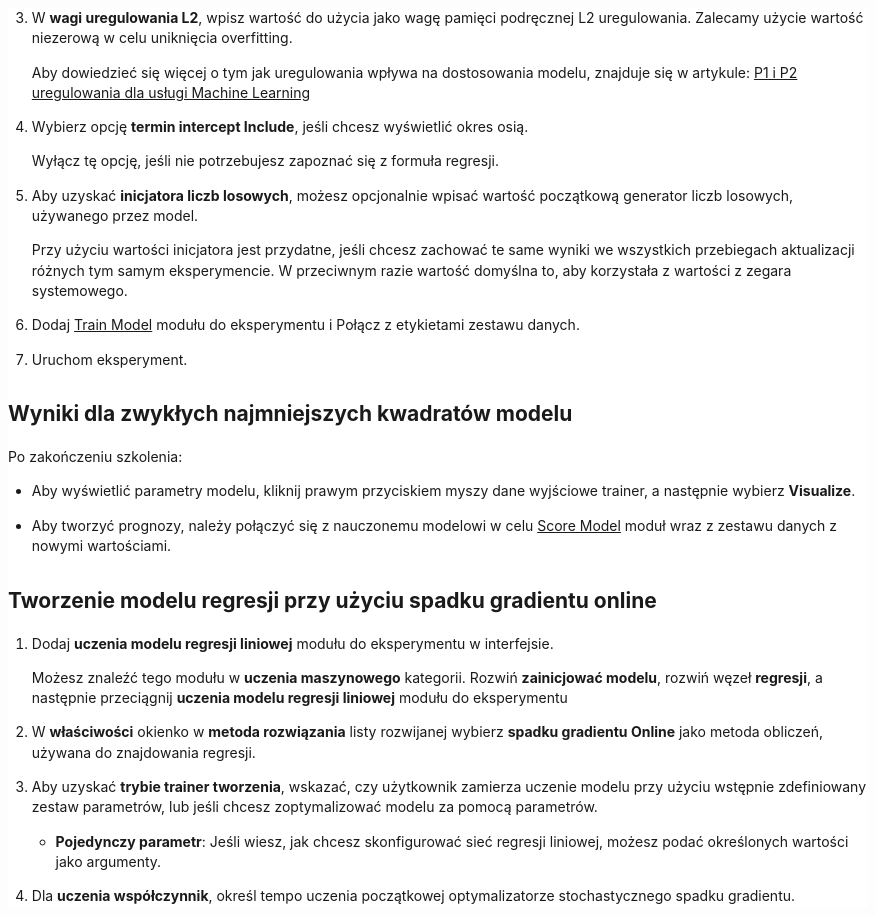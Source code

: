 3. W **wagi uregulowania L2**, wpisz wartość do użycia jako wagę pamięci podręcznej L2 uregulowania. Zalecamy użycie wartość niezerową w celu uniknięcia overfitting.

     Aby dowiedzieć się więcej o tym jak uregulowania wpływa na dostosowania modelu, znajduje się w artykule: [P1 i P2 uregulowania dla usługi Machine Learning](https://msdn.microsoft.com/magazine/dn904675.aspx)

4. Wybierz opcję **termin intercept Include**, jeśli chcesz wyświetlić okres osią.

    Wyłącz tę opcję, jeśli nie potrzebujesz zapoznać się z formuła regresji.

5. Aby uzyskać **inicjatora liczb losowych**, możesz opcjonalnie wpisać wartość początkową generator liczb losowych, używanego przez model.

    Przy użyciu wartości inicjatora jest przydatne, jeśli chcesz zachować te same wyniki we wszystkich przebiegach aktualizacji różnych tym samym eksperymencie. W przeciwnym razie wartość domyślna to, aby korzystała z wartości z zegara systemowego.


7. Dodaj [Train Model](./train-model.md) modułu do eksperymentu i Połącz z etykietami zestawu danych.

8. Uruchom eksperyment.

## <a name="results-for-ordinary-least-squares-model"></a>Wyniki dla zwykłych najmniejszych kwadratów modelu

Po zakończeniu szkolenia:

+ Aby wyświetlić parametry modelu, kliknij prawym przyciskiem myszy dane wyjściowe trainer, a następnie wybierz **Visualize**.

+ Aby tworzyć prognozy, należy połączyć się z nauczonemu modelowi w celu [Score Model](./score-model.md) moduł wraz z zestawu danych z nowymi wartościami. 


## <a name="bkmk_GradientDescent"></a> Tworzenie modelu regresji przy użyciu spadku gradientu online

1. Dodaj **uczenia modelu regresji liniowej** modułu do eksperymentu w interfejsie.

    Możesz znaleźć tego modułu w **uczenia maszynowego** kategorii. Rozwiń **zainicjować modelu**, rozwiń węzeł **regresji**, a następnie przeciągnij **uczenia modelu regresji liniowej** modułu do eksperymentu

2. W **właściwości** okienko w **metoda rozwiązania** listy rozwijanej wybierz **spadku gradientu Online** jako metoda obliczeń, używana do znajdowania regresji.

3. Aby uzyskać **trybie trainer tworzenia**, wskazać, czy użytkownik zamierza uczenie modelu przy użyciu wstępnie zdefiniowany zestaw parametrów, lub jeśli chcesz zoptymalizować modelu za pomocą parametrów.

    + **Pojedynczy parametr**: Jeśli wiesz, jak chcesz skonfigurować sieć regresji liniowej, możesz podać określonych wartości jako argumenty.

   
4. Dla **uczenia współczynnik**, określ tempo uczenia początkowej optymalizatorze stochastycznego spadku gradientu.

▸ **Work to complete**
Could you write out, exactly as they stand, only the lines above that begin at the line with "celu uniknięcia overfitting." and stop after the line with "Wyłącz tę opcję, jeśli"?

▸ **Task solution**
: 3. W **wagi uregulowania L2**, wpisz wartość do użycia jako wagę pamięci podręcznej L2 uregulowania. Zalecamy użycie wartość niezerową w celu uniknięcia overfitting.

     Aby dowiedzieć się więcej o tym jak uregulowania wpływa na dostosowania modelu, znajduje się w artykule: [P1 i P2 uregulowania dla usługi Machine Learning](https://msdn.microsoft.com/magazine/dn904675.aspx)

4. Wybierz opcję **termin intercept Include**, jeśli chcesz wyświetlić okres osią.

    Wyłącz tę opcję, jeśli nie potrzebujesz zapoznać się z formuła regresji.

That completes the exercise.